*ACTIVITY*: Set down each line from the line holding "7. LinkedIn: Data Analyst Certification" to the last line of the entries below, exactly, with both ends included and without pictures.
***** RECORDS *****
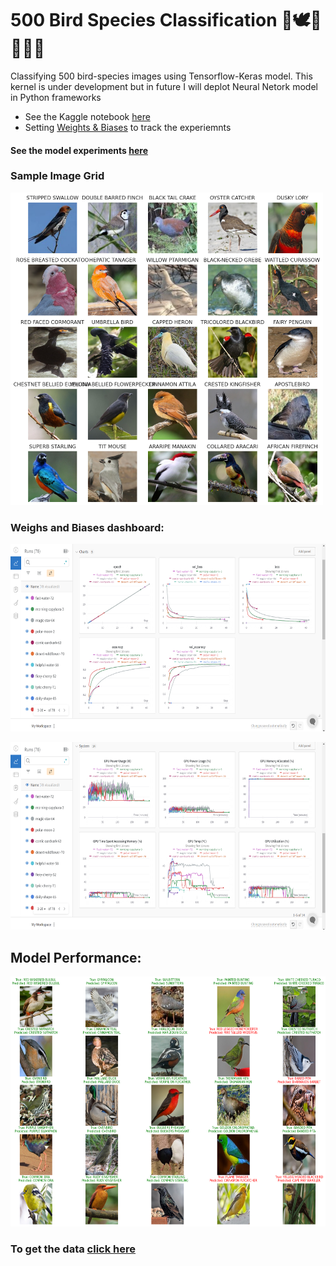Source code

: # 500 Bird Species Classification 🐓🕊️🦅🦢🦚🦉

Classifying 500 bird-species images using Tensorflow-Keras model. This kernel is under development but in future I will deplot Neural Netork model in Python frameworks

* See the Kaggle notebook [here](https://www.kaggle.com/code/karan842/500-species-classification-cnn-w-b-92)
* Setting [Weights & Biases](https://wandb.ai/home/) to track the experiemnts 

#### See the model experiments [here](https://wandb.ai/karan842/birds-species-classification?workspace=user-karan842)

### Sample Image Grid
<img src='https://github.com/karan842/bird-species-classification/blob/master/sample_img_grid.png' height=500px width=500px></img>

### Weighs and Biases dashboard:

<img src='https://github.com/karan842/bird-species-classification/blob/master/wandb1.png' height=300px width=600px></img>

<img src='https://github.com/karan842/bird-species-classification/blob/master/wandb2.png' height=300px width=600px></img>

## Model Performance:
<img src='https://github.com/karan842/bird-species-classification/blob/master/output.png' height=400px width=700px></img>

### To get the data [click here](https://www.kaggle.com/datasets/gpiosenka/100-bird-species)
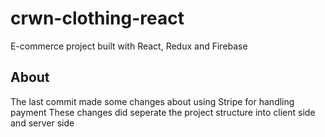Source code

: # crwn-clothing-react
E-commerce project built with React, Redux and Firebase

## About
The last commit made some changes about using Stripe for handling payment
These changes did seperate the project structure into client side and server side

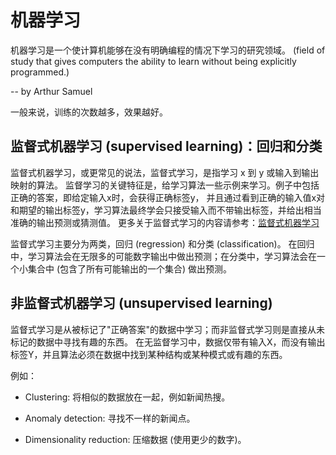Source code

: # 机器学习

机器学习是一个使计算机能够在没有明确编程的情况下学习的研究领域。
(field of study that gives computers the ability to learn without being explicitly programmed.)

-- by Arthur Samuel

一般来说，训练的次数越多，效果越好。

## 监督式机器学习 (supervised learning)：回归和分类
监督式机器学习，或更常见的说法，监督式学习，是指学习 x 到 y 或输入到输出映射的算法。
监督学习的关键特征是，给学习算法一些示例来学习。例子中包括正确的答案，即给定输入x时，会获得正确标签y，
并且通过看到正确的输入值x对和期望的输出标签y，学习算法最终学会只接受输入而不带输出标签，并给出相当准确的输出预测或猜测值。
更多关于监督式学习的内容请参考：[监督式机器学习](supervised_learning/introduction.md)

监督式学习主要分为两类，回归 (regression) 和分类 (classification)。
在回归中，学习算法会在无限多的可能数字输出中做出预测；在分类中，学习算法会在一个小集合中 (包含了所有可能输出的一个集合) 做出预测。

## 非监督式机器学习 (unsupervised learning)
监督式学习是从被标记了"正确答案"的数据中学习；而非监督式学习则是直接从未标记的数据中寻找有趣的东西。
在无监督学习中，数据仅带有输入X，而没有输出标签Y，并且算法必须在数据中找到某种结构或某种模式或有趣的东西。

例如：
* Clustering: 将相似的数据放在一起，例如新闻热搜。

* Anomaly detection: 寻找不一样的新闻点。

* Dimensionality reduction: 压缩数据 (使用更少的数字)。
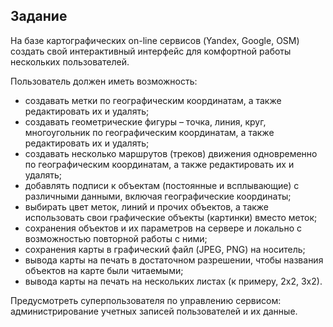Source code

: ## Задание ##

На базе картографических on-line сервисов (Yandex, Google, OSM) создать свой интерактивный интерфейс для комфортной работы нескольких пользователей.

Пользователь должен иметь возможность:

  * создавать метки по географическим координатам, а также редактировать их и удалять;
  * создавать геометрические фигуры – точка, линия, круг, многоугольник по географическим координатам, а также редактировать их и удалять;
  * создавать несколько маршрутов (треков) движения одновременно по географическим координатам, а также редактировать их и удалять;
  * добавлять подписи к объектам (постоянные и всплывающие) с различными данными, включая географические координаты;
  * выбирать цвет меток, линий и прочих объектов, а также использовать свои графические объекты (картинки) вместо меток;
  * сохранения объектов и их параметров на сервере и локально с возможностью повторной работы с ними;
  * сохранения карты в графический файл (JPEG, PNG) на носитель;
  * вывода карты на печать в достаточном разрешении, чтобы названия объектов на карте были читаемыми;
  * вывода карты на печать на нескольких листах (к примеру, 2х2, 3х2).

Предусмотреть суперпользователя по управлению сервисом: администрирование учетных записей пользователей и их данные.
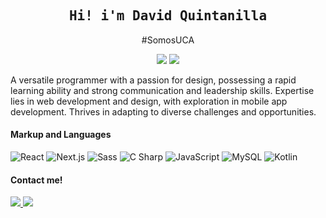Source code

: <div align="center">
  <h2><samp>Hi! i'm David Quintanilla</samp></h2>
  <p>#SomosUCA</p>
  <div>
    <img src="https://img.shields.io/badge/Open%20to%20Work-No-red">  
    <a href="https://davidquintr.github.io/portfolio/"><img src="https://img.shields.io/badge/Portfolio-Visit-white"></a>
  </div>
</div>

A versatile programmer with a passion for design, possessing a rapid learning ability and strong communication and leadership skills. Expertise lies in web development and design, with exploration in mobile app development. Thrives in adapting to diverse challenges and opportunities.

#### Markup and Languages
![React](https://img.shields.io/static/v1?style=for-the-badge&message=React&color=222222&logo=React&logoColor=61DAFB&label=)
![Next.js](https://img.shields.io/static/v1?style=for-the-badge&message=Next.js&color=000000&logo=Next.js&logoColor=FFFFFF&label=)
![Sass](https://img.shields.io/static/v1?style=for-the-badge&message=Sass&color=CC6699&logo=Sass&logoColor=FFFFFF&label=)
![C Sharp](https://img.shields.io/static/v1?style=for-the-badge&message=C+Sharp&color=239120&logo=C+Sharp&logoColor=FFFFFF&label=)
![JavaScript](https://img.shields.io/static/v1?style=for-the-badge&message=JavaScript&color=222222&logo=JavaScript&logoColor=F7DF1E&label=)
![MySQL](https://img.shields.io/static/v1?style=for-the-badge&message=MySQL&color=4479A1&logo=MySQL&logoColor=FFFFFF&label=)
![Kotlin](https://img.shields.io/static/v1?style=for-the-badge&message=Kotlin&color=7F52FF&logo=Kotlin&logoColor=FFFFFF&label=)

#### Contact me!
<a href="https://www.linkedin.com/in/david-quintanilla-ruiz-a41044231/">
  <img src="https://img.shields.io/static/v1?style=for-the-badge&message=LinkedIn&color=0A66C2&logo=LinkedIn&logoColor=FFFFFF&label=">
</a>
<a href="mailto: davidquintr97@gmail.com">
  <img src="https://img.shields.io/static/v1?style=for-the-badge&message=Gmail&color=EA4335&logo=Gmail&logoColor=FFFFFF&label=">
</a>
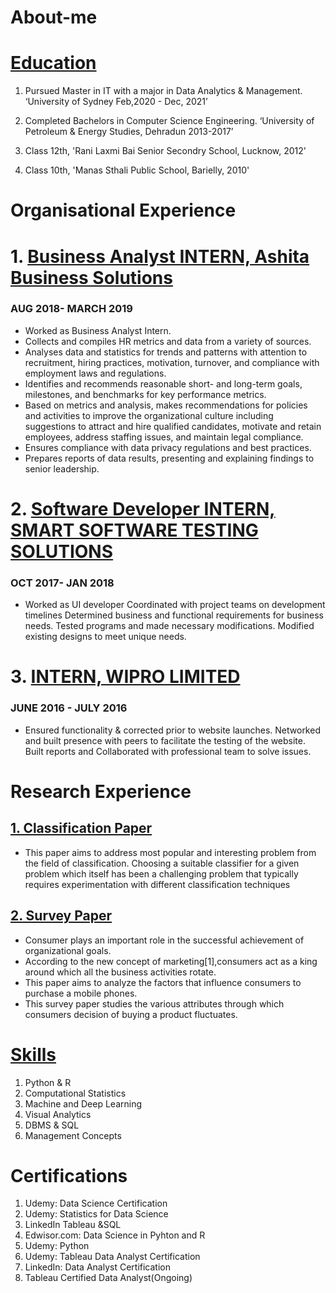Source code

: # About-me

# [Education](https://github.com/shubhamsrivastava951/Machine-Learning-Projects)

1. Pursued Master in IT with a major in Data Analytics & Management. ‘University of Sydney Feb,2020 - Dec, 2021’

2. Completed Bachelors in Computer Science Engineering. ‘University of Petroleum & Energy Studies, Dehradun 2013-2017’

3. Class 12th, 'Rani Laxmi Bai Senior Secondry School, Lucknow, 2012'

4. Class 10th, 'Manas Sthali Public School, Barielly, 2010'


# Organisational Experience

# 1. [Business Analyst INTERN, Ashita Business Solutions](http://www.ashitaconsultants.com/)
### AUG 2018- MARCH 2019
* Worked as Business Analyst Intern.
* Collects and compiles HR metrics and data from a variety of sources.
* Analyses data and statistics for trends and patterns with attention to recruitment, hiring practices, motivation, turnover, and compliance with employment laws and regulations.
* Identifies and recommends reasonable short- and long-term goals, milestones, and benchmarks for key  performance metrics.
* Based on metrics and analysis, makes recommendations for policies and activities to improve the organizational culture including suggestions to attract and hire qualified candidates, motivate and retain employees, address staffing issues, and maintain legal compliance.
* Ensures compliance with data privacy regulations and best practices.
* Prepares reports of data results, presenting and explaining findings to senior leadership.

# 2. [Software Developer INTERN, SMART SOFTWARE TESTING SOLUTIONS](https://www.opkey.com/)
### OCT 2017- JAN 2018
* Worked as UI developer Coordinated with project teams on development timelines Determined business and functional requirements for business needs. Tested programs and made necessary modifications. Modified existing designs to meet unique needs.

# 3. [INTERN, WIPRO LIMITED](https://www.wipro.com/)
### JUNE 2016 - JULY 2016
* Ensured functionality & corrected prior to website launches. Networked and built presence with peers to facilitate the testing of the website. Built reports and Collaborated with professional team to solve issues.





# Research Experience

## [1. Classification Paper](http://ijsrd.com/Article.php?manuscript=IJSRDV6I20166) 

* This paper aims to address most popular and interesting problem from the field of classification. Choosing a suitable classifier for a given problem which itself has been a challenging problem that typically requires experimentation with different classification techniques

## [2. Survey Paper](http://ijsrd.com/Article.php?manuscript=IJSRDV7I60163)

* Consumer plays an important role in the successful achievement of organizational goals.
* According to the new concept of marketing[1],consumers act as a king around which all the business activities rotate.
* This paper aims to analyze the factors that influence consumers to purchase a mobile phones.
* This survey paper studies the various attributes through which consumers decision of buying a product fluctuates.

# [Skills](https://github.com/shubhamsrivastava951/)

1. Python & R	
2.	Computational Statistics	
3.	Machine and Deep Learning	
4.	Visual Analytics	
5.	DBMS & SQL	
6.	Management Concepts

# Certifications
1. Udemy: Data Science Certification
2. Udemy: Statistics for Data Science
3. LinkedIn Tableau &SQL
4. Edwisor.com: Data Science in Pyhton and R
5. Udemy: Python
6. Udemy: Tableau Data Analyst Certification
7. LinkedIn: Data Analyst Certification
8. Tableau Certified Data Analyst(Ongoing)
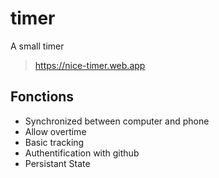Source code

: # timer
A small timer
> https://nice-timer.web.app

## Fonctions
- Synchronized between computer and phone
- Allow overtime
- Basic tracking
- Authentification with github
- Persistant State
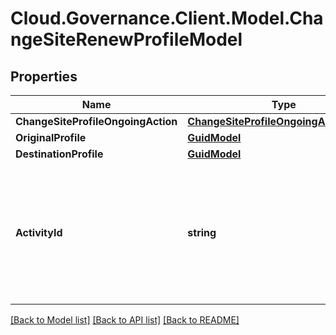 # Cloud.Governance.Client.Model.ChangeSiteRenewProfileModel
## Properties

Name | Type | Description | Notes
------------ | ------------- | ------------- | -------------
**ChangeSiteProfileOngoingAction** | [**ChangeSiteProfileOngoingActionModel**](ChangeSiteProfileOngoingActionModel.md) |  | [optional] 
**OriginalProfile** | [**GuidModel**](GuidModel.md) |  | [optional] 
**DestinationProfile** | [**GuidModel**](GuidModel.md) |  | [optional] 
**ActivityId** | **string** | An unique identifier for the activity which can be used to find configuration in the dynamic service if it is assign by IT | [optional] 

[[Back to Model list]](../README.md#documentation-for-models) [[Back to API list]](../README.md#documentation-for-api-endpoints) [[Back to README]](../README.md)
*****
*WRITTEN RESPONSE*:
7. LinkedIn: Data Analyst Certification
8. Tableau Certified Data Analyst(Ongoing)
Source code

: # timer
A small timer
> https://nice-timer.web.app

## Fonctions
- Synchronized between computer and phone
- Allow overtime
- Basic tracking
- Authentification with github
- Persistant State
 # Cloud.Governance.Client.Model.ChangeSiteRenewProfileModel
## Properties

Name | Type | Description | Notes
------------ | ------------- | ------------- | -------------
**ChangeSiteProfileOngoingAction** | [**ChangeSiteProfileOngoingActionModel**](ChangeSiteProfileOngoingActionModel.md) |  | [optional] 
**OriginalProfile** | [**GuidModel**](GuidModel.md) |  | [optional] 
**DestinationProfile** | [**GuidModel**](GuidModel.md) |  | [optional] 
**ActivityId** | **string** | An unique identifier for the activity which can be used to find configuration in the dynamic service if it is assign by IT | [optional] 

[[Back to Model list]](../README.md#documentation-for-models) [[Back to API list]](../README.md#documentation-for-api-endpoints) [[Back to README]](../README.md)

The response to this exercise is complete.